[Records]

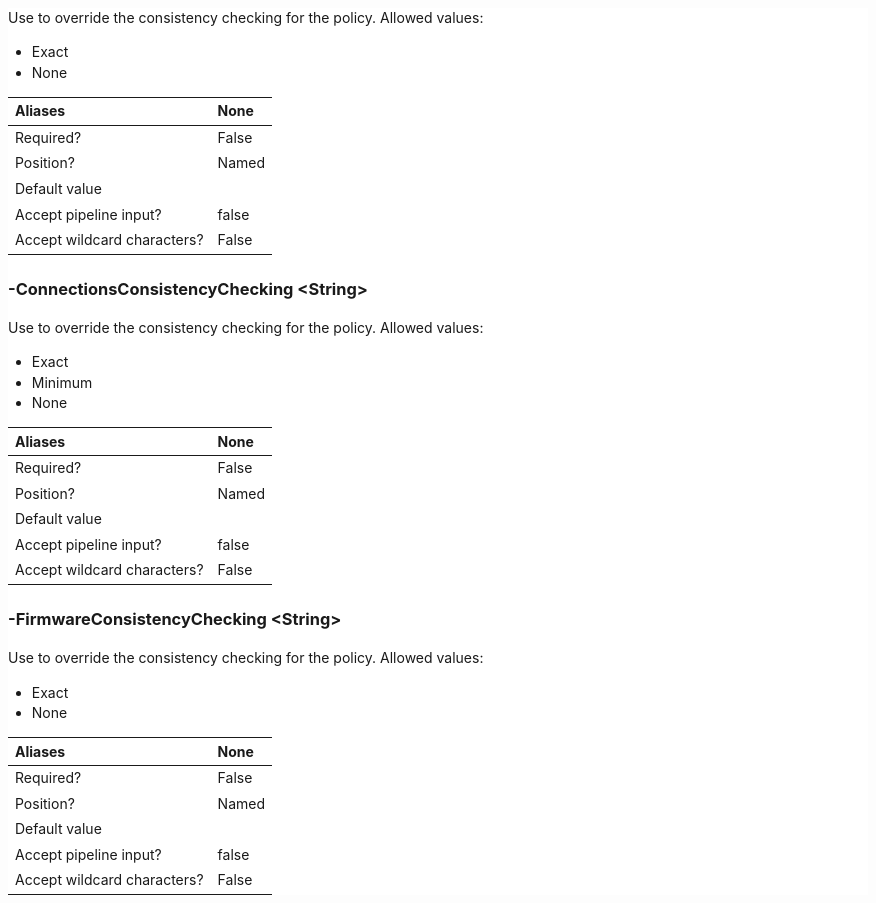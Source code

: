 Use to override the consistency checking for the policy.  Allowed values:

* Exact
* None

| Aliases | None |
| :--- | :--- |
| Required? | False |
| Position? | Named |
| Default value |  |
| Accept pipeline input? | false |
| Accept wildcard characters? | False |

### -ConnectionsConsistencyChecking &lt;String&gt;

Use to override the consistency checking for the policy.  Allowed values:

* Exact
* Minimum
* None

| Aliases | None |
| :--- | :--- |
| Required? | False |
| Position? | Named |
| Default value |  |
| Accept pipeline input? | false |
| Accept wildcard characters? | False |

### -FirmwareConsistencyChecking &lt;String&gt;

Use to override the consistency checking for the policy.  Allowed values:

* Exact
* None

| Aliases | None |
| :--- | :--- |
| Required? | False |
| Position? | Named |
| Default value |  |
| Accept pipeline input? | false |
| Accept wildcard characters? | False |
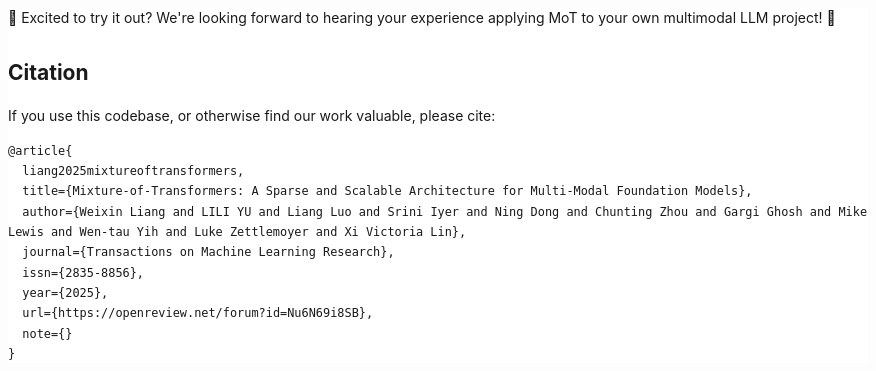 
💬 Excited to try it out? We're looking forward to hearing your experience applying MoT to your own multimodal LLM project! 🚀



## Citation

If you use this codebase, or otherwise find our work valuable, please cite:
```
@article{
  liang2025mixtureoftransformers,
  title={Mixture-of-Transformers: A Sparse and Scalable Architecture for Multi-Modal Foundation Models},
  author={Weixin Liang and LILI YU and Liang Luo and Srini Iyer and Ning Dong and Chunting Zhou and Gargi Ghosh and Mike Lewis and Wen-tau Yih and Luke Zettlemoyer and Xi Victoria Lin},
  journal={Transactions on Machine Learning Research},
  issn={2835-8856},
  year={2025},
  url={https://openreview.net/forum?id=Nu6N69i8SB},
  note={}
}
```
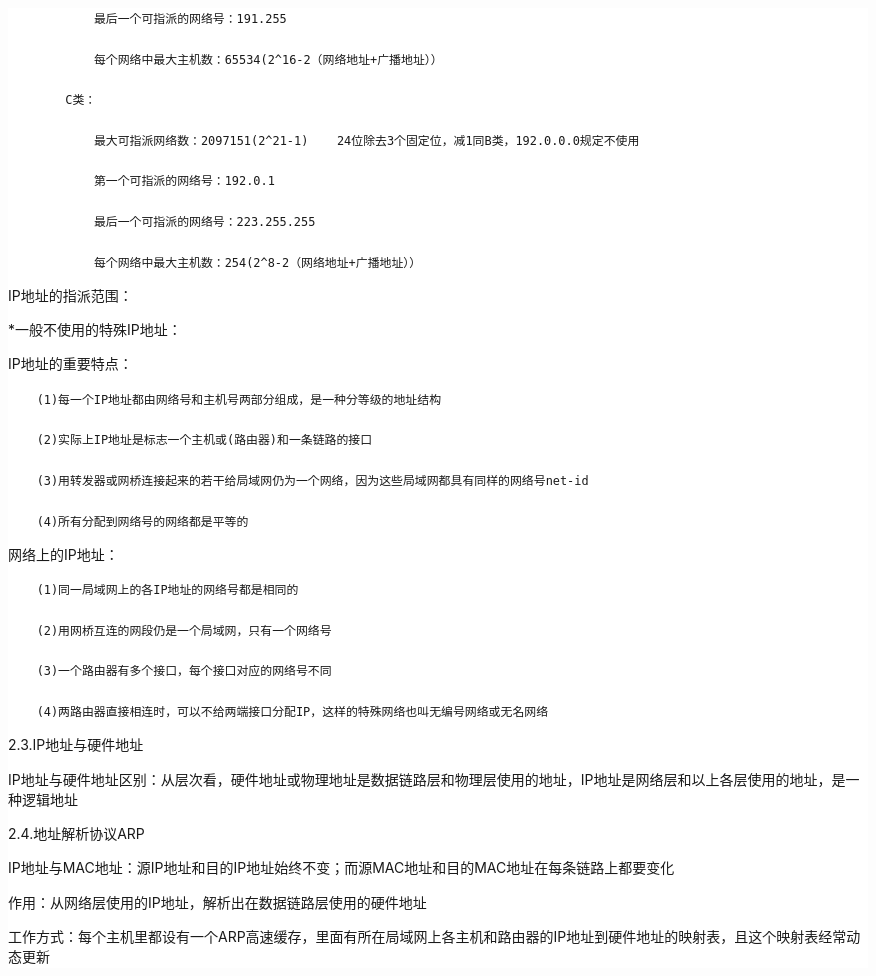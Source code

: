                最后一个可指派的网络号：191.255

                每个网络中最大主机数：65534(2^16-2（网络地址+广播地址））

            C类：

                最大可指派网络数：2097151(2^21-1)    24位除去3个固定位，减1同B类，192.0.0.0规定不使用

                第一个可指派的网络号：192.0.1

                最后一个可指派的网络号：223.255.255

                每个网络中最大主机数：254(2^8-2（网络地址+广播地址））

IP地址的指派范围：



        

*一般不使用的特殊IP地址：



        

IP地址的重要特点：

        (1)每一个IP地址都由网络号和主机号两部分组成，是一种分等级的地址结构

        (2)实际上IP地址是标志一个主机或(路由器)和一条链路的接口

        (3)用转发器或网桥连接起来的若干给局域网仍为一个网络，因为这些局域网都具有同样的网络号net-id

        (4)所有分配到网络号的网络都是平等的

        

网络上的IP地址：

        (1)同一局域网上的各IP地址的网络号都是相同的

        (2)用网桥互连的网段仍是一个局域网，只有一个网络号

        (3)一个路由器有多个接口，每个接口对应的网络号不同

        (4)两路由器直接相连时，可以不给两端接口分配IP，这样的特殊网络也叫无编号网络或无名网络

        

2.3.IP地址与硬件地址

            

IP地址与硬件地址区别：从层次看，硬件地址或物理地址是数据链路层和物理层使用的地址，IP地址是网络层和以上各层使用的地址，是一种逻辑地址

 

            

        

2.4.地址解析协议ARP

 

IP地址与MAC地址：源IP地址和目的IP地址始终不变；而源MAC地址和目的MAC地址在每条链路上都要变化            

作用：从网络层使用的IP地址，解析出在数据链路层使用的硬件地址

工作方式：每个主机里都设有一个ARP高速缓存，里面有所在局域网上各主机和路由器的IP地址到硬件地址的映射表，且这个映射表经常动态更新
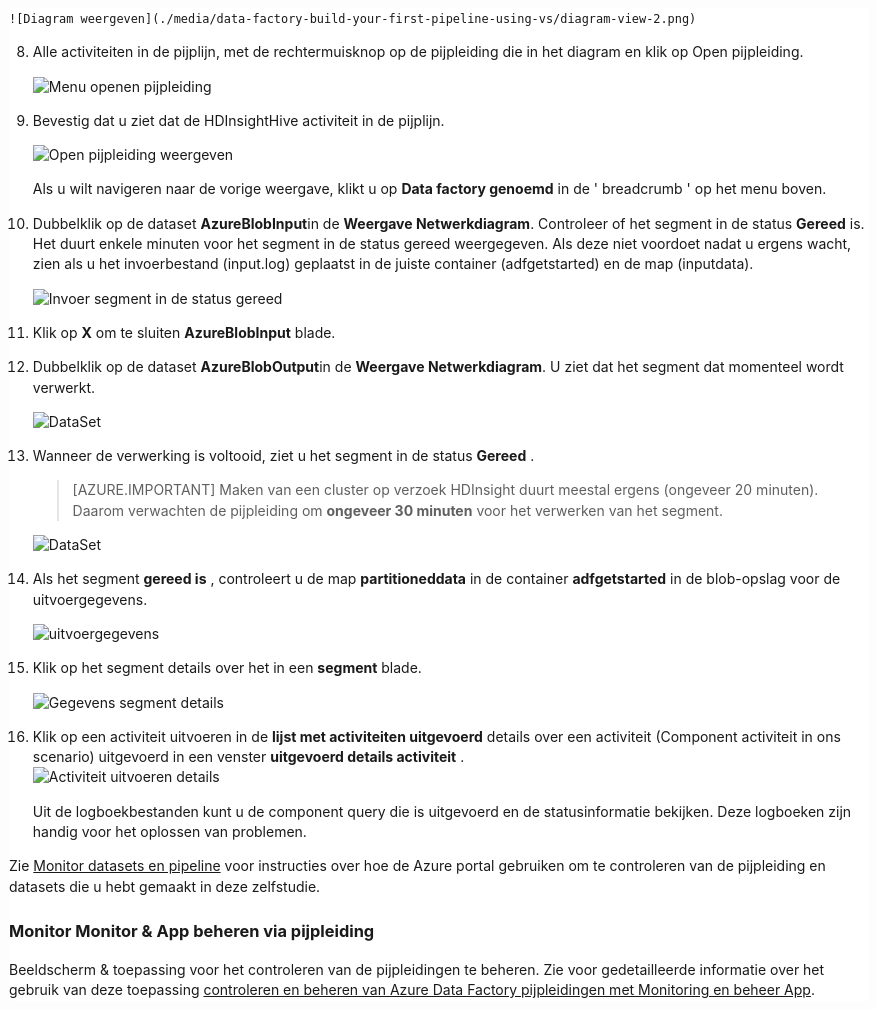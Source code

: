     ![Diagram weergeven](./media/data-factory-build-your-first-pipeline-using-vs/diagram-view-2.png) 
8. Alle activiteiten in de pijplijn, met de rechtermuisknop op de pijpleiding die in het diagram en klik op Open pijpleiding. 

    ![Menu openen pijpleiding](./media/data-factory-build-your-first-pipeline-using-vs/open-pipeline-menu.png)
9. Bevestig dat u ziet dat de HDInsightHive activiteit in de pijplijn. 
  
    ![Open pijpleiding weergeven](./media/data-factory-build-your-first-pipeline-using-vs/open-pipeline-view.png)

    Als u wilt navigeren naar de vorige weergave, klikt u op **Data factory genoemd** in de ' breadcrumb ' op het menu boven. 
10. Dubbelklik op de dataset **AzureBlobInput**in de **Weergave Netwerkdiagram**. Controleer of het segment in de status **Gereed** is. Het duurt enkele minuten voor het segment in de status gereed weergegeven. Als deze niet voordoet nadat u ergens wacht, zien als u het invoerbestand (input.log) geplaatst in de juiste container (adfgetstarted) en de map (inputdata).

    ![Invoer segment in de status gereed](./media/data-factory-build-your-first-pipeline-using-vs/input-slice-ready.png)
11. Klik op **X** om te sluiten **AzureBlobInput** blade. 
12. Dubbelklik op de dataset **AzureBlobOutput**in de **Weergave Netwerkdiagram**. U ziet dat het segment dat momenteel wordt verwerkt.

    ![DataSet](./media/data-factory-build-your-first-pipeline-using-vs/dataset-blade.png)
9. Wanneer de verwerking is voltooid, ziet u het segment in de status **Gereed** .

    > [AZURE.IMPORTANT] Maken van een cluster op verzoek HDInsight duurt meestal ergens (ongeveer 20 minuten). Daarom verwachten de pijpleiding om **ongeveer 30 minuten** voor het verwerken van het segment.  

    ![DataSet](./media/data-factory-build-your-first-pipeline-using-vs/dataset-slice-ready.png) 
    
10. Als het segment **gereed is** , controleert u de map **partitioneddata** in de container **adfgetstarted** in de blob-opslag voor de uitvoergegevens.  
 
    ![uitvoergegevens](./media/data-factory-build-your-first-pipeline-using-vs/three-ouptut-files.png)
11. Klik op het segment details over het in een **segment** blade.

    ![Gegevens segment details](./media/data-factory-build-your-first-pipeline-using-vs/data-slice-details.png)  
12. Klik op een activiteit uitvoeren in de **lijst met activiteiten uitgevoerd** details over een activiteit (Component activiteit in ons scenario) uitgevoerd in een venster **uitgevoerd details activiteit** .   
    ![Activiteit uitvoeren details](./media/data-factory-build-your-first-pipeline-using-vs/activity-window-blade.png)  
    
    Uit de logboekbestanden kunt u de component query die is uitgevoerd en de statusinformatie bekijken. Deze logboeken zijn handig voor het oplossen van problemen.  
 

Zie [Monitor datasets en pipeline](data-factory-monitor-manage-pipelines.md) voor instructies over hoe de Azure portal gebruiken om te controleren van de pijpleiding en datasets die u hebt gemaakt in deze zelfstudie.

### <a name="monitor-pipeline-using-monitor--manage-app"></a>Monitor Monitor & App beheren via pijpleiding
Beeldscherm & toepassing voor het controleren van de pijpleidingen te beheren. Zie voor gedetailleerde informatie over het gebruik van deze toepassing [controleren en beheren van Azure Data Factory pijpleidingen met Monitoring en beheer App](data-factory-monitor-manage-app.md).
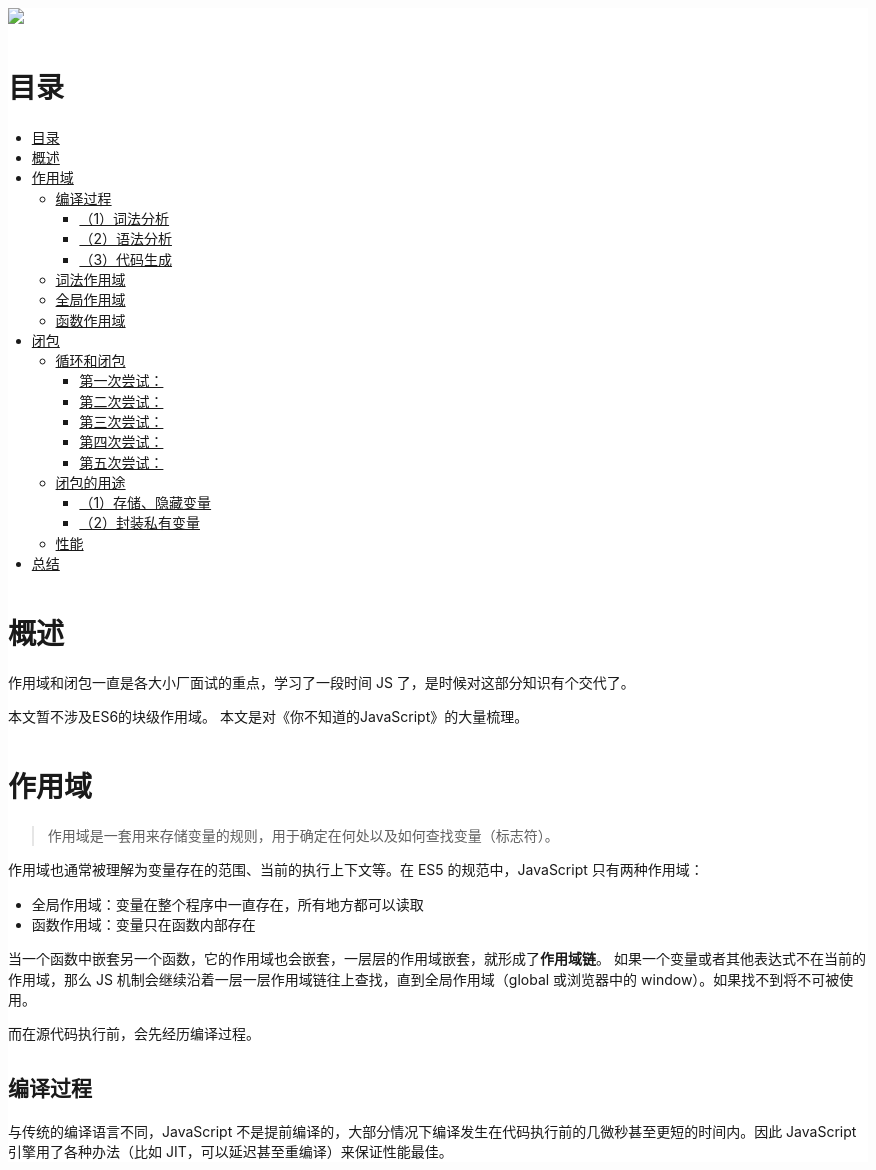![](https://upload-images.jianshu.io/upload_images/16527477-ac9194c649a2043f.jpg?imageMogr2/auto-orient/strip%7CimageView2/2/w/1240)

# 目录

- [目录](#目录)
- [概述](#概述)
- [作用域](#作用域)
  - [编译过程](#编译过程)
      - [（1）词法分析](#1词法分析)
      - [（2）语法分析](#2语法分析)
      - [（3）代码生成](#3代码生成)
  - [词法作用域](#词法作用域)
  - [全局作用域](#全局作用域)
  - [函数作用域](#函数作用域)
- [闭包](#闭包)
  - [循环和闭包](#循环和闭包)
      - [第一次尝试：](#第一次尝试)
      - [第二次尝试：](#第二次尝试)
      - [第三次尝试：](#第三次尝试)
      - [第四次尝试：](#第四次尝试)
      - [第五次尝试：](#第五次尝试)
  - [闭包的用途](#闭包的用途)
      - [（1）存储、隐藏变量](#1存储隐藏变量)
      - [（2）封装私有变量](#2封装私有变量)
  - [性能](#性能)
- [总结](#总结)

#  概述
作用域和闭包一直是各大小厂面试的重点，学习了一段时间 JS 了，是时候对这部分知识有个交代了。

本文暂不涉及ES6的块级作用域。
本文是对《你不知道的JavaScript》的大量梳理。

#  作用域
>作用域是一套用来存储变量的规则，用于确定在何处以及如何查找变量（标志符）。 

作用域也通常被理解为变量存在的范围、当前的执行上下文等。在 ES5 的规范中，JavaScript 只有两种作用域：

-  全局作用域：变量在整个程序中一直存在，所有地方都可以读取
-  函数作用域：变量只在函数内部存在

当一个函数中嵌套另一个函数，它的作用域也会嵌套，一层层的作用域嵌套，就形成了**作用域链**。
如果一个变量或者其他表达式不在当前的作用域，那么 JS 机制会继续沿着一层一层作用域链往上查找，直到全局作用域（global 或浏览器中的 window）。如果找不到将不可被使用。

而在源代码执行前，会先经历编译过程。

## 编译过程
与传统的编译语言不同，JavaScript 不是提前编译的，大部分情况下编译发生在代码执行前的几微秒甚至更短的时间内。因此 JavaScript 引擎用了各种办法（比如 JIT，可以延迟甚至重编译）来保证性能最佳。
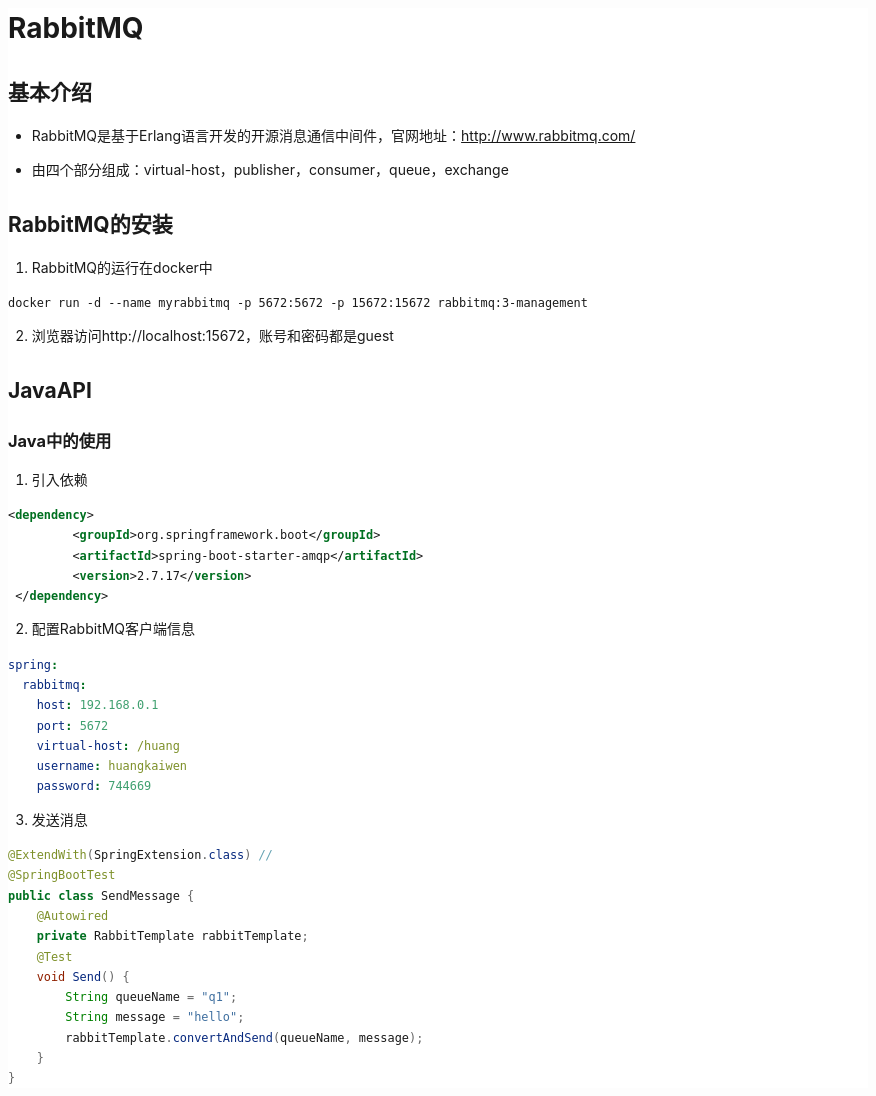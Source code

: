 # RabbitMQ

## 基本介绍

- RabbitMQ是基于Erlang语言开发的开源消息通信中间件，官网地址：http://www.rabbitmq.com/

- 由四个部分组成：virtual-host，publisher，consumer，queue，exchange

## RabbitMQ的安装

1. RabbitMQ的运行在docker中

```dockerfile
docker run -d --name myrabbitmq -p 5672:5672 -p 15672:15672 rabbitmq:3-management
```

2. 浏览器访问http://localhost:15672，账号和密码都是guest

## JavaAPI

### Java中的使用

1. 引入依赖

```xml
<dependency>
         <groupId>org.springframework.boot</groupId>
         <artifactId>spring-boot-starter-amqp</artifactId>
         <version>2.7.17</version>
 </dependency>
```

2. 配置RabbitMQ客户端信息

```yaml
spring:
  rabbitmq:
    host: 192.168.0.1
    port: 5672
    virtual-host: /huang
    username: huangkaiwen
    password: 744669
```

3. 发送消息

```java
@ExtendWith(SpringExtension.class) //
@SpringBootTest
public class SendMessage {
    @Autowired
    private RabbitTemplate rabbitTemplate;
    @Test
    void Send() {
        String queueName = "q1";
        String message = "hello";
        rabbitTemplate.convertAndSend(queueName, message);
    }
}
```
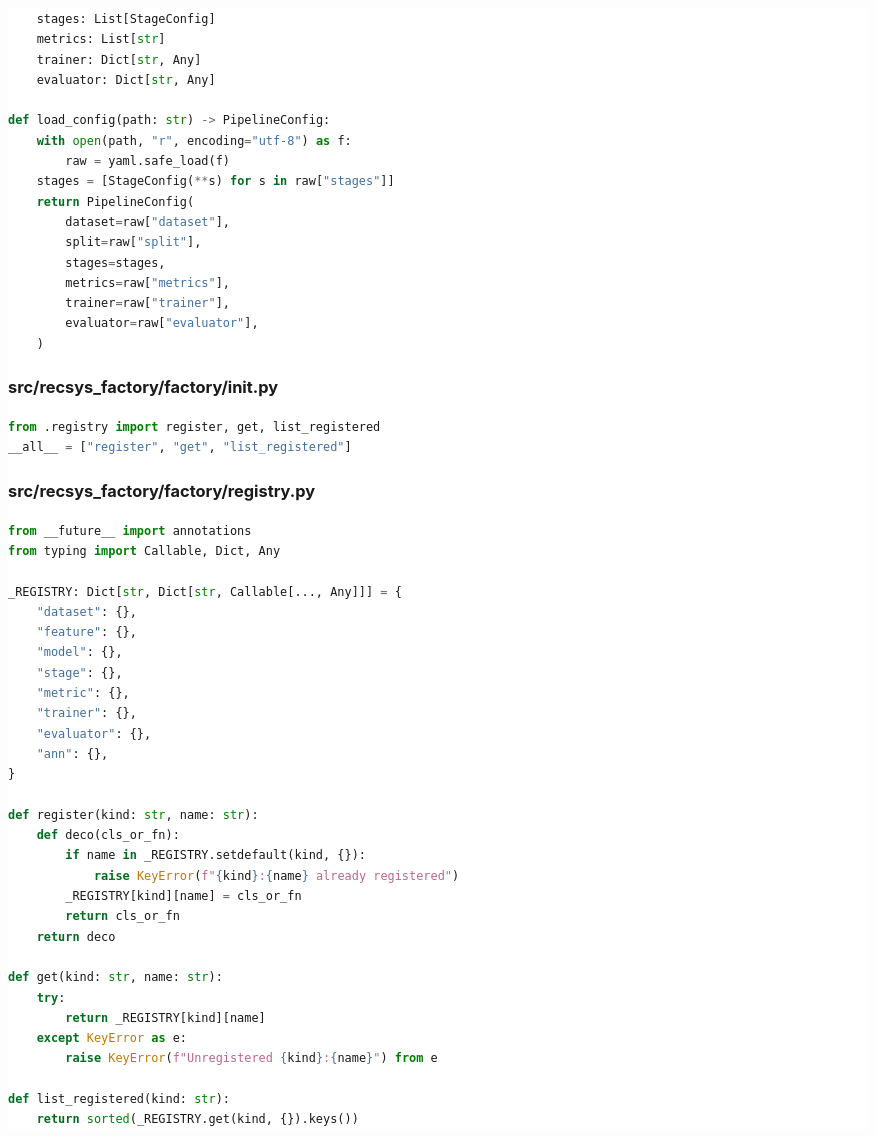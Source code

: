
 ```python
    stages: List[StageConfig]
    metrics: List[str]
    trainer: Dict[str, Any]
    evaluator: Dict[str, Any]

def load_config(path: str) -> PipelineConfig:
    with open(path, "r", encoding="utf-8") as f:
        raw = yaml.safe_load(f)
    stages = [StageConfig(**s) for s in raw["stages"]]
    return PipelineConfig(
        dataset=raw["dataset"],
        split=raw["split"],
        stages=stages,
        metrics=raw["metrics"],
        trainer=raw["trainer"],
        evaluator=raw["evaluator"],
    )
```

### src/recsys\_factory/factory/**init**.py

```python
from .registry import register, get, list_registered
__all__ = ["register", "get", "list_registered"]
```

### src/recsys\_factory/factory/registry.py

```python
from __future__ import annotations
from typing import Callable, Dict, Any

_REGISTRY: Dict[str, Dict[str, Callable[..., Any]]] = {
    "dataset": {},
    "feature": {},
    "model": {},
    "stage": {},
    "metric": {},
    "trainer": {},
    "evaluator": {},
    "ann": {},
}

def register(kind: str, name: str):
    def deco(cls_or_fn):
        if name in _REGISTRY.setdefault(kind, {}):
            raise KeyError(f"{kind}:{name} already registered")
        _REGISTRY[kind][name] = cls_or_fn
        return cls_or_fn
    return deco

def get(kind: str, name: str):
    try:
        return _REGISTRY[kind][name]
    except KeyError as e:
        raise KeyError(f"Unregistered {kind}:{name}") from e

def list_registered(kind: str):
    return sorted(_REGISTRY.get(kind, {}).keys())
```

[/Records]

Exercise prompt
There is a run of lines above from the one with "(4)所有分配到网络号的网络都是平等的" to the one with "作用：从网络层使用的IP地址，解析出在数据链路层使用的硬件地址"; print exactly that run, both ends included, and nothing else.

Answer box
        (4)所有分配到网络号的网络都是平等的

        

网络上的IP地址：

        (1)同一局域网上的各IP地址的网络号都是相同的

        (2)用网桥互连的网段仍是一个局域网，只有一个网络号

        (3)一个路由器有多个接口，每个接口对应的网络号不同

        (4)两路由器直接相连时，可以不给两端接口分配IP，这样的特殊网络也叫无编号网络或无名网络

        

2.3.IP地址与硬件地址

            

IP地址与硬件地址区别：从层次看，硬件地址或物理地址是数据链路层和物理层使用的地址，IP地址是网络层和以上各层使用的地址，是一种逻辑地址

 

            

        

2.4.地址解析协议ARP

 

IP地址与MAC地址：源IP地址和目的IP地址始终不变；而源MAC地址和目的MAC地址在每条链路上都要变化            

作用：从网络层使用的IP地址，解析出在数据链路层使用的硬件地址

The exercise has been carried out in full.